* DIRECTIONS FOR THIS TASK:
Only lines holding "pdata" are needed; copy each of them from the data below.

Stored dataset items:

▽

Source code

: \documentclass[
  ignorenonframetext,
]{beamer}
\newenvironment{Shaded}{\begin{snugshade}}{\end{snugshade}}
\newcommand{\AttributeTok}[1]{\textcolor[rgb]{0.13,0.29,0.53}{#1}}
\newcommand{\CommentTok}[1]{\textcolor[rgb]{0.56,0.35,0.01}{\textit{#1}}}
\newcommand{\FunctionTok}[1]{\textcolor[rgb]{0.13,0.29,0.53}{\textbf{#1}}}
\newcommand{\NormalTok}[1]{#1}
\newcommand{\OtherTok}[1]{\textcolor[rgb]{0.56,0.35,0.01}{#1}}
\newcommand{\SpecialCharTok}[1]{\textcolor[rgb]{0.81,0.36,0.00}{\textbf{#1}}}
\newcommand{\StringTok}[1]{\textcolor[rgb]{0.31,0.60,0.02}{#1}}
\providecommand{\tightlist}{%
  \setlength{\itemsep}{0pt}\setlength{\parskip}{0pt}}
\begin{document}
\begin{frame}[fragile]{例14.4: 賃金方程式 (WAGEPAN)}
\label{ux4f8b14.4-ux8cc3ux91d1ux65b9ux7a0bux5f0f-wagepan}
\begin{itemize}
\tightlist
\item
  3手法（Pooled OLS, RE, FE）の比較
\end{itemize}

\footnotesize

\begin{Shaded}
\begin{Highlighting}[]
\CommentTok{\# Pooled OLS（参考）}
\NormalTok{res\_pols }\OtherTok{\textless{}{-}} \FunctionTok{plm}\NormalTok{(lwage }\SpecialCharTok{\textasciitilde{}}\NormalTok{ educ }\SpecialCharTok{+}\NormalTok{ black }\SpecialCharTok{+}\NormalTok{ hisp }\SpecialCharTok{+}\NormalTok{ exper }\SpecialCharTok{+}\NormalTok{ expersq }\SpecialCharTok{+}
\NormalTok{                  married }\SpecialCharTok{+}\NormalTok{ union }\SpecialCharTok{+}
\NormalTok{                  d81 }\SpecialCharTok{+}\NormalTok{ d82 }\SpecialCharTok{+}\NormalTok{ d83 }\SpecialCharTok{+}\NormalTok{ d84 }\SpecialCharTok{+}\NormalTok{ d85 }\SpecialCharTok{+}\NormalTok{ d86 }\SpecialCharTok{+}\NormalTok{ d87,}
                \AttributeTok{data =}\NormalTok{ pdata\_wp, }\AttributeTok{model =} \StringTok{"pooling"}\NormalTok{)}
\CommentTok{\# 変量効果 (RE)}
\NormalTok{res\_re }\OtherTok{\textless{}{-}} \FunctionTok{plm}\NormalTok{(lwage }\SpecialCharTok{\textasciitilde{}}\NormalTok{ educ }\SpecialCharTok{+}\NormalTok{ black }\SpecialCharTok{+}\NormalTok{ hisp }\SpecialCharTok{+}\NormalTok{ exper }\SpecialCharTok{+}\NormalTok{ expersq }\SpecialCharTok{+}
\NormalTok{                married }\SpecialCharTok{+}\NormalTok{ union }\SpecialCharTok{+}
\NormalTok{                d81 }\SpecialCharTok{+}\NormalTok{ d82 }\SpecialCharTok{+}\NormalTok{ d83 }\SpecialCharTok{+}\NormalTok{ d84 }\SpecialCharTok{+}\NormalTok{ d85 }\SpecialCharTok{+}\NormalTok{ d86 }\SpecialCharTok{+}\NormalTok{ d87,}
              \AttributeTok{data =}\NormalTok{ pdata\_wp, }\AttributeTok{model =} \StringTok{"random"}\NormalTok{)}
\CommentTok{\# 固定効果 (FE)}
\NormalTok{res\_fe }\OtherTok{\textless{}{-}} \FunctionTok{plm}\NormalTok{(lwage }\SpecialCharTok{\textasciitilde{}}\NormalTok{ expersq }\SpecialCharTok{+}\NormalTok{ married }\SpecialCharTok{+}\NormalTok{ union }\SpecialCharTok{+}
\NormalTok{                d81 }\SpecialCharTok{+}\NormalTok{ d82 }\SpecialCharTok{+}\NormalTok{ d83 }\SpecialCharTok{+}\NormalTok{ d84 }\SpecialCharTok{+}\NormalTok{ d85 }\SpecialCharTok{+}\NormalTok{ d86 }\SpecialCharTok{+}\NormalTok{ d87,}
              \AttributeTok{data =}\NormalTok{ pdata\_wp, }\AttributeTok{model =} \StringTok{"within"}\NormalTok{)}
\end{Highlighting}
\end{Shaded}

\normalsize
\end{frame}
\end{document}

△

* OUTPUT:
                \AttributeTok{data =}\NormalTok{ pdata\_wp, }\AttributeTok{model =} \StringTok{"pooling"}\NormalTok{)}
              \AttributeTok{data =}\NormalTok{ pdata\_wp, }\AttributeTok{model =} \StringTok{"random"}\NormalTok{)}
              \AttributeTok{data =}\NormalTok{ pdata\_wp, }\AttributeTok{model =} \StringTok{"within"}\NormalTok{)}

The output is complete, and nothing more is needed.